**WHAT TO WORK ON**: In the material below, find the line containing "全名上野恩赐公园，是日本东京" and the line containing "1KM / 12min](https://goo.gl/maps/bpoLyJR2A8p)", then reproduce exactly both of them and every line between, and nothing else.

**DATA FOR THIS EXERCISE**:
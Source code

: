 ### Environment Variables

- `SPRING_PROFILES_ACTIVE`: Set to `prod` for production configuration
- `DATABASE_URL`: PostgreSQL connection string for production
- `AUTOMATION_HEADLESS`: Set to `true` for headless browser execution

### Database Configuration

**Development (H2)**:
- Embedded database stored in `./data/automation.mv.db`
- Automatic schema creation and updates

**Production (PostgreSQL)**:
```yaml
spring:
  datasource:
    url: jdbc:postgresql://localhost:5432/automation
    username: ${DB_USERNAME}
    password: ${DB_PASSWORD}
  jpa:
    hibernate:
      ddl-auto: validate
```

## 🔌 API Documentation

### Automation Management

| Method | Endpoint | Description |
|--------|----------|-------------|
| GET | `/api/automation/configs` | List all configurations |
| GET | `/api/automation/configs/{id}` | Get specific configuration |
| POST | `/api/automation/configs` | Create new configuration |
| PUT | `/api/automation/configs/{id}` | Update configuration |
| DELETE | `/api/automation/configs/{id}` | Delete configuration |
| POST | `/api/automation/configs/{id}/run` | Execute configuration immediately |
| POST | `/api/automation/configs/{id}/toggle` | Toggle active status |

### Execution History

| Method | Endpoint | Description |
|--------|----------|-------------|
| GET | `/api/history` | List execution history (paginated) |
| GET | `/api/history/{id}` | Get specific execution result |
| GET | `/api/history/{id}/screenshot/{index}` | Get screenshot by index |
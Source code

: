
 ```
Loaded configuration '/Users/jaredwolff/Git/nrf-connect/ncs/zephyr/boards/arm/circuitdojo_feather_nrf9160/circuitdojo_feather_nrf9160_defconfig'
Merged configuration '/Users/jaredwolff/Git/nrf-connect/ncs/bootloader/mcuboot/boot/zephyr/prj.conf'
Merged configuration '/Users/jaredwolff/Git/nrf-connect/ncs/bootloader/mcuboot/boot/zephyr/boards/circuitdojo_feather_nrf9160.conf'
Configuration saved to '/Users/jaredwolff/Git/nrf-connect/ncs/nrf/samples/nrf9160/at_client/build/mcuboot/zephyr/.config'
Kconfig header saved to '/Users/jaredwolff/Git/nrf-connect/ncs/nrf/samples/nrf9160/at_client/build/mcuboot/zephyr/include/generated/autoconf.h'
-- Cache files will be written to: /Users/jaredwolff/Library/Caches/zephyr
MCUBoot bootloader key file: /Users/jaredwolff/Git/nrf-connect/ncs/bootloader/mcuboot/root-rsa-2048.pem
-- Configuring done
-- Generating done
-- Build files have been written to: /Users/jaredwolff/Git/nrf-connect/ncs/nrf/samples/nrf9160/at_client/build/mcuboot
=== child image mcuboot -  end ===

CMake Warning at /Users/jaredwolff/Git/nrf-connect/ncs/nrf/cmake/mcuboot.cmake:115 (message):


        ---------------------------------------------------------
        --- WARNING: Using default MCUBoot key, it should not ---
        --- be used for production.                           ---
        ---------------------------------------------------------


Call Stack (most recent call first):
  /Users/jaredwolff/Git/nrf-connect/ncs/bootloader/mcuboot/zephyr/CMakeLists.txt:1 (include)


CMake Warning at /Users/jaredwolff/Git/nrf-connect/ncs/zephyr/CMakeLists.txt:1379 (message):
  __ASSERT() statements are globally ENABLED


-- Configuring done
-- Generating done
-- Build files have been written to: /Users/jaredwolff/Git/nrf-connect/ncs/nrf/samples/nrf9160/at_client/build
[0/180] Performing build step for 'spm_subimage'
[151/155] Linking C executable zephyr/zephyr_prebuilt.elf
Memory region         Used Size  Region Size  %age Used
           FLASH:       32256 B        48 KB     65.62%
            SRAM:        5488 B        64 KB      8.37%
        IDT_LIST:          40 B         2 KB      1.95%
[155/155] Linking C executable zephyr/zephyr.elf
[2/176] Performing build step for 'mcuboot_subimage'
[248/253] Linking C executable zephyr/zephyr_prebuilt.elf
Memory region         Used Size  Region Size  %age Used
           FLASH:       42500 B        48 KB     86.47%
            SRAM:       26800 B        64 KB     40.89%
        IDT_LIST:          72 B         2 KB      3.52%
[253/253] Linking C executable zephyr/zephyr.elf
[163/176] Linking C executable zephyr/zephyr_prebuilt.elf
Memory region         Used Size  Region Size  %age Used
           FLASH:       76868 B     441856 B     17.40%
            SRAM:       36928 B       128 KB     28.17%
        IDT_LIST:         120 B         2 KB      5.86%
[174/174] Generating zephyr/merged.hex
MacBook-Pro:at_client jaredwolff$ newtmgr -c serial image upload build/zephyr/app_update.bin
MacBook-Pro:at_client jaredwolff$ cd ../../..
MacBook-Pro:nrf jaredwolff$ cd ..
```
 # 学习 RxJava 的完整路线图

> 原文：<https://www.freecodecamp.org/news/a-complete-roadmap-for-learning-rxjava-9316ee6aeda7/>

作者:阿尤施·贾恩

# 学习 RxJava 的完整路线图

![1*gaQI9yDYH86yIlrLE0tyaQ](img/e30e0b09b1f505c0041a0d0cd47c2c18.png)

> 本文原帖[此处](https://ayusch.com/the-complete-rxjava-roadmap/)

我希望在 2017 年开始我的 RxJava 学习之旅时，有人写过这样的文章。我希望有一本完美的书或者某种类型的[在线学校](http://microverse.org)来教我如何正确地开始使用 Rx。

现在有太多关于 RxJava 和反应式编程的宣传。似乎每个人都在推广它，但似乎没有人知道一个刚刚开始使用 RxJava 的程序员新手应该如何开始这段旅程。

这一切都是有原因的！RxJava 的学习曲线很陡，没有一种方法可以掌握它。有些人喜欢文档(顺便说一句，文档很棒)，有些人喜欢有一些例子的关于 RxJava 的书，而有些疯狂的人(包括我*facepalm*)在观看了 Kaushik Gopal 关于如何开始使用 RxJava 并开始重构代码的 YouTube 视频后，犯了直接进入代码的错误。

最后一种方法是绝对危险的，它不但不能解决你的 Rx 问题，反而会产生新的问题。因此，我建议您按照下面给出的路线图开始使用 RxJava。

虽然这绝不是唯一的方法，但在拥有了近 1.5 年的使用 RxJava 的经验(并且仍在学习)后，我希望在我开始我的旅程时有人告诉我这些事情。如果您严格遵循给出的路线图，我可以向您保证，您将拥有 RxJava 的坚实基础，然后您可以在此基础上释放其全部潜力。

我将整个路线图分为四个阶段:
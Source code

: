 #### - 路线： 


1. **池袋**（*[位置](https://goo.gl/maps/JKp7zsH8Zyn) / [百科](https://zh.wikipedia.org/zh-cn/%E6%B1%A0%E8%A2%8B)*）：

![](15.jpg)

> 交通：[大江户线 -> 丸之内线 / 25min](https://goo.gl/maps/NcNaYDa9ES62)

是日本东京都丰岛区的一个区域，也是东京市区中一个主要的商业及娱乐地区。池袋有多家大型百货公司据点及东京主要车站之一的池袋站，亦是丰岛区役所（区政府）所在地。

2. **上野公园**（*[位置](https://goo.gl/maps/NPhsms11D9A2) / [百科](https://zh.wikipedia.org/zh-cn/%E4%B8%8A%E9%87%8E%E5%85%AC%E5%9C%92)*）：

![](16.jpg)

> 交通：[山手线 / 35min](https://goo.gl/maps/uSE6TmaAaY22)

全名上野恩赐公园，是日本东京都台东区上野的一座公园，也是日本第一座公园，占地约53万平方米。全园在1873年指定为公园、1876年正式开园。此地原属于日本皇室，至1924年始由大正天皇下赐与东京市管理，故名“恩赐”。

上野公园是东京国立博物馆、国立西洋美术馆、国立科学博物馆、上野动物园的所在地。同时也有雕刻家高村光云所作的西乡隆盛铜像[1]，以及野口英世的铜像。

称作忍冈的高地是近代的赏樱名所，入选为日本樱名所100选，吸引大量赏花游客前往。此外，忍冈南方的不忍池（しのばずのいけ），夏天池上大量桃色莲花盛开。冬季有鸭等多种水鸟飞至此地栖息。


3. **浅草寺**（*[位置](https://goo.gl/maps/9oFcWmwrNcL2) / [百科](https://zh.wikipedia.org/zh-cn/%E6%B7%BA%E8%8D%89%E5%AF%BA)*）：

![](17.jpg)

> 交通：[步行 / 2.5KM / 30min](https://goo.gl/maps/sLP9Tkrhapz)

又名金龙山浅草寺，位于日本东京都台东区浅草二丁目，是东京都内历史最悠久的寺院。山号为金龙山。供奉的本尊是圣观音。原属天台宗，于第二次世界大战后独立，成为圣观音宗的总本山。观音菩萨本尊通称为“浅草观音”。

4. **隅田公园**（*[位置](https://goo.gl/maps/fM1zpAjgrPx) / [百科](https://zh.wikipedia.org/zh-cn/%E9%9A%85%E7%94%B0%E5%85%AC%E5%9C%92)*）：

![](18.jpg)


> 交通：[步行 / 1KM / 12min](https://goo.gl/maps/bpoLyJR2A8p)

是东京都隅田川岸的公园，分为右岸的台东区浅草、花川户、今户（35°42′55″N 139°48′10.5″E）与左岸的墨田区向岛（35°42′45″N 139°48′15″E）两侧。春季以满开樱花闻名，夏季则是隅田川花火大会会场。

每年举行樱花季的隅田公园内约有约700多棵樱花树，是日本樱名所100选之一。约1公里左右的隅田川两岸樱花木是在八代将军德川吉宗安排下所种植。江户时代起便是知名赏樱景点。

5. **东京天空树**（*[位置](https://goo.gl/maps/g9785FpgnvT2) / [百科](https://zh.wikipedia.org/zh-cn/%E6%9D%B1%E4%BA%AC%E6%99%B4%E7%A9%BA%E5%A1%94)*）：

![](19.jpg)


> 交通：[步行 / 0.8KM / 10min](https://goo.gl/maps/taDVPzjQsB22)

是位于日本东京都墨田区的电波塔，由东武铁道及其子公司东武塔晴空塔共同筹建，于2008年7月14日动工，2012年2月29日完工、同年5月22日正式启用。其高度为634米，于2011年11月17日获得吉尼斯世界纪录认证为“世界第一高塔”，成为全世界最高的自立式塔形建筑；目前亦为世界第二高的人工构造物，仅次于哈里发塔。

**YOUR SOLUTION**:
全名上野恩赐公园，是日本东京都台东区上野的一座公园，也是日本第一座公园，占地约53万平方米。全园在1873年指定为公园、1876年正式开园。此地原属于日本皇室，至1924年始由大正天皇下赐与东京市管理，故名“恩赐”。

上野公园是东京国立博物馆、国立西洋美术馆、国立科学博物馆、上野动物园的所在地。同时也有雕刻家高村光云所作的西乡隆盛铜像[1]，以及野口英世的铜像。

称作忍冈的高地是近代的赏樱名所，入选为日本樱名所100选，吸引大量赏花游客前往。此外，忍冈南方的不忍池（しのばずのいけ），夏天池上大量桃色莲花盛开。冬季有鸭等多种水鸟飞至此地栖息。


3. **浅草寺**（*[位置](https://goo.gl/maps/9oFcWmwrNcL2) / [百科](https://zh.wikipedia.org/zh-cn/%E6%B7%BA%E8%8D%89%E5%AF%BA)*）：

![](17.jpg)

> 交通：[步行 / 2.5KM / 30min](https://goo.gl/maps/sLP9Tkrhapz)

又名金龙山浅草寺，位于日本东京都台东区浅草二丁目，是东京都内历史最悠久的寺院。山号为金龙山。供奉的本尊是圣观音。原属天台宗，于第二次世界大战后独立，成为圣观音宗的总本山。观音菩萨本尊通称为“浅草观音”。

4. **隅田公园**（*[位置](https://goo.gl/maps/fM1zpAjgrPx) / [百科](https://zh.wikipedia.org/zh-cn/%E9%9A%85%E7%94%B0%E5%85%AC%E5%9C%92)*）：

![](18.jpg)


> 交通：[步行 / 1KM / 12min](https://goo.gl/maps/bpoLyJR2A8p)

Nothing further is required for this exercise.